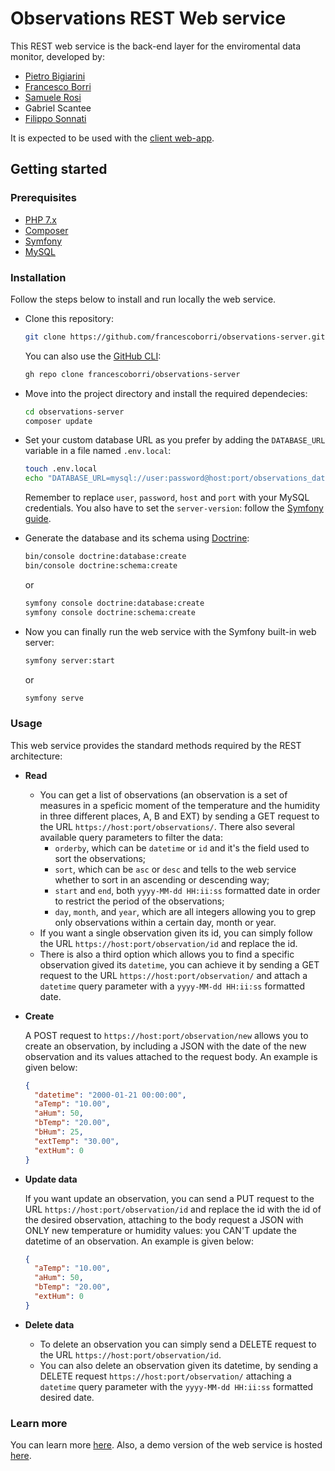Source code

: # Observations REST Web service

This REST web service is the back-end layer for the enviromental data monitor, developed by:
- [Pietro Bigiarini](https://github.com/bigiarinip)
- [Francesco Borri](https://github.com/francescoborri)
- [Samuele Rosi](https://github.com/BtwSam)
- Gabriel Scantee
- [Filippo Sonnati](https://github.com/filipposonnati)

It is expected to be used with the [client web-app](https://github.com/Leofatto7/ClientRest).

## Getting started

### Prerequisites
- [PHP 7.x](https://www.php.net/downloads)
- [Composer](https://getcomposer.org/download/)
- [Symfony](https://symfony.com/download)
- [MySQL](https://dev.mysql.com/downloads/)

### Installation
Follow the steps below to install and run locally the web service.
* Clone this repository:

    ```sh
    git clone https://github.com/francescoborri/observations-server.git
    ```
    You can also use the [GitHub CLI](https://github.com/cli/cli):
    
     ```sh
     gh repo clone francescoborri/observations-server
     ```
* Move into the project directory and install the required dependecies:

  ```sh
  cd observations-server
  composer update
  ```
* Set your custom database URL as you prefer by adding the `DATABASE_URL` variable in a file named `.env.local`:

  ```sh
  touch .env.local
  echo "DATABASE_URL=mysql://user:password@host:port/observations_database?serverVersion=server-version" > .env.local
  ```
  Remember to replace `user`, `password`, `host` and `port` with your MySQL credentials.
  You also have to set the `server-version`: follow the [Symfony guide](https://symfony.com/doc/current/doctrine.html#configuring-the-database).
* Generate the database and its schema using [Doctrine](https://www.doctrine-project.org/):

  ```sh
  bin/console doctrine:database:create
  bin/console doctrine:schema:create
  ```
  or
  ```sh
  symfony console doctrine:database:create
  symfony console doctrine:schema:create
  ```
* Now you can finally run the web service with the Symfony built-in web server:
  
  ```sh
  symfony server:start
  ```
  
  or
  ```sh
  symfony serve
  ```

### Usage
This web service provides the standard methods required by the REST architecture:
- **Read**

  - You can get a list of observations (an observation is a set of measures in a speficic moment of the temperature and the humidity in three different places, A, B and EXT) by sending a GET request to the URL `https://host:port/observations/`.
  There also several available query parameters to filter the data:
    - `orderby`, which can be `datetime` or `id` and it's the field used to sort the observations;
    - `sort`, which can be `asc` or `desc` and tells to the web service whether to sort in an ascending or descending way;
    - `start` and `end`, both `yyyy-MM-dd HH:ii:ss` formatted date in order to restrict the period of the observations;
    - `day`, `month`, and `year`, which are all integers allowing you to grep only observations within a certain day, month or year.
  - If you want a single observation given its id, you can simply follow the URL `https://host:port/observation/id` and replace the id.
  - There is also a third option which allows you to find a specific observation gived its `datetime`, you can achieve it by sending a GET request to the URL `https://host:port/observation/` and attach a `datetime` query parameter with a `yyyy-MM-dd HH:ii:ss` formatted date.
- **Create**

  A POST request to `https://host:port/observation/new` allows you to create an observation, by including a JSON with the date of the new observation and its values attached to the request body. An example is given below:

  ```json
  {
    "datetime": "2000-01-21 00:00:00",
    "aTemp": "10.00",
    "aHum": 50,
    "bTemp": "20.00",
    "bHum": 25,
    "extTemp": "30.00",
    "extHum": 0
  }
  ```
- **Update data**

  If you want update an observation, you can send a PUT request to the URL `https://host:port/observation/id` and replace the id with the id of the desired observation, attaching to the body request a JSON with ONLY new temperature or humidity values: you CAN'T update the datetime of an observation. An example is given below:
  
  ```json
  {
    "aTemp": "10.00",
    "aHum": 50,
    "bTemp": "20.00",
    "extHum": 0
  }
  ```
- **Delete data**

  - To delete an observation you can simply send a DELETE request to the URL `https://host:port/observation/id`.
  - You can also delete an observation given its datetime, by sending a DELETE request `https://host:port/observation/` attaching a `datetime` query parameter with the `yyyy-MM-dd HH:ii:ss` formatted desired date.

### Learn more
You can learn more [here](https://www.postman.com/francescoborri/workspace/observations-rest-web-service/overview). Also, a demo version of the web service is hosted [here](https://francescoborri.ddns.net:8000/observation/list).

====

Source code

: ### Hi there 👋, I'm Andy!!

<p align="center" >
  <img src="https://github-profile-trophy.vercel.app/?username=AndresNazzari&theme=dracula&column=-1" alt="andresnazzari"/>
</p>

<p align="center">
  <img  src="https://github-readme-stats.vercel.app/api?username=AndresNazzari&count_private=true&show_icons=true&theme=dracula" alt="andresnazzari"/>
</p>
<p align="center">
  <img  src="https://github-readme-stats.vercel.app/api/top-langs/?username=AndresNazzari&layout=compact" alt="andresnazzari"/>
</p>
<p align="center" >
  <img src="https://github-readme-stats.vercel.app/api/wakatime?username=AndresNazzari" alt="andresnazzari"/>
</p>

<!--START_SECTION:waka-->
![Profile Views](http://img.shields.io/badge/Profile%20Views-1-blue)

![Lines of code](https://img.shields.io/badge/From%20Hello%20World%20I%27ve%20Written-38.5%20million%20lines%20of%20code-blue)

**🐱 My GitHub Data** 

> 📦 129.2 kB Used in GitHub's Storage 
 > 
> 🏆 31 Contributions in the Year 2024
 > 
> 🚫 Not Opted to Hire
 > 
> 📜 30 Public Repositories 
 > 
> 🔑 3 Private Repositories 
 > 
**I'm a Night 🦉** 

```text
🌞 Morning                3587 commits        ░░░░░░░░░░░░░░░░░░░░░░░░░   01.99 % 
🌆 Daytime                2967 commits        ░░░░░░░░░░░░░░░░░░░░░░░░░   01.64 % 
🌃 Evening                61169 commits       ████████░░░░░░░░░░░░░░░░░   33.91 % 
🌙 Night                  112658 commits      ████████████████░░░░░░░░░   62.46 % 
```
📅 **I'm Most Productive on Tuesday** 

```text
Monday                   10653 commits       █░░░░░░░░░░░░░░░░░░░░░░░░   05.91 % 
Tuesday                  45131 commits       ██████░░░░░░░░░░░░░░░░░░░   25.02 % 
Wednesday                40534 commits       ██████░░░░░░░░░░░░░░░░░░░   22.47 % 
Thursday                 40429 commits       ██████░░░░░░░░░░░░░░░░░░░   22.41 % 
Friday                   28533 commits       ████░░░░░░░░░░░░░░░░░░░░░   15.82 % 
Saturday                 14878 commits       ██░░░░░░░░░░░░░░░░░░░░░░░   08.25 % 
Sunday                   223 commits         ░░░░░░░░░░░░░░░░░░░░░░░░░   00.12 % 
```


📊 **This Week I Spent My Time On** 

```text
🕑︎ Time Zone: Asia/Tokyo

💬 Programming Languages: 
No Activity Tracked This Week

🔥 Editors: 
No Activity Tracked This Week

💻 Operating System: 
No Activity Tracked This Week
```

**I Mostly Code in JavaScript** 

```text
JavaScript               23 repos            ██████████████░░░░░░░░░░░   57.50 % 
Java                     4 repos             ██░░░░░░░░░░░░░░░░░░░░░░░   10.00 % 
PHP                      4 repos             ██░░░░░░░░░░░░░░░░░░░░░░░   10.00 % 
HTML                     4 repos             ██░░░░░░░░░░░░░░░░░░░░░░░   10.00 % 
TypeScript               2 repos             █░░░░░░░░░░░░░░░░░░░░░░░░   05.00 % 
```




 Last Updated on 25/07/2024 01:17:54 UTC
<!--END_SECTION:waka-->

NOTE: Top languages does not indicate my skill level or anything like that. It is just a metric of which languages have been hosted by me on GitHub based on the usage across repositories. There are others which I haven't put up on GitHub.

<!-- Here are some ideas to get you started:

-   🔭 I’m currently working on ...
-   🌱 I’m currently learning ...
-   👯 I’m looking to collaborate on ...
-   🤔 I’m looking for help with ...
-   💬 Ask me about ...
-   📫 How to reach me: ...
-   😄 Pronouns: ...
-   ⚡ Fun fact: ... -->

====

* _Exercise description_: Using the entries shown above, reproduce verbatim the lines from the line bearing "You can also use" to the line bearing "Remember to replace", inclusive.

* _Exercise answer_:
    You can also use the [GitHub CLI](https://github.com/cli/cli):
    
     ```sh
     gh repo clone francescoborri/observations-server
     ```
* Move into the project directory and install the required dependecies:

  ```sh
  cd observations-server
  composer update
  ```
* Set your custom database URL as you prefer by adding the `DATABASE_URL` variable in a file named `.env.local`:

  ```sh
  touch .env.local
  echo "DATABASE_URL=mysql://user:password@host:port/observations_database?serverVersion=server-version" > .env.local
  ```
  Remember to replace `user`, `password`, `host` and `port` with your MySQL credentials.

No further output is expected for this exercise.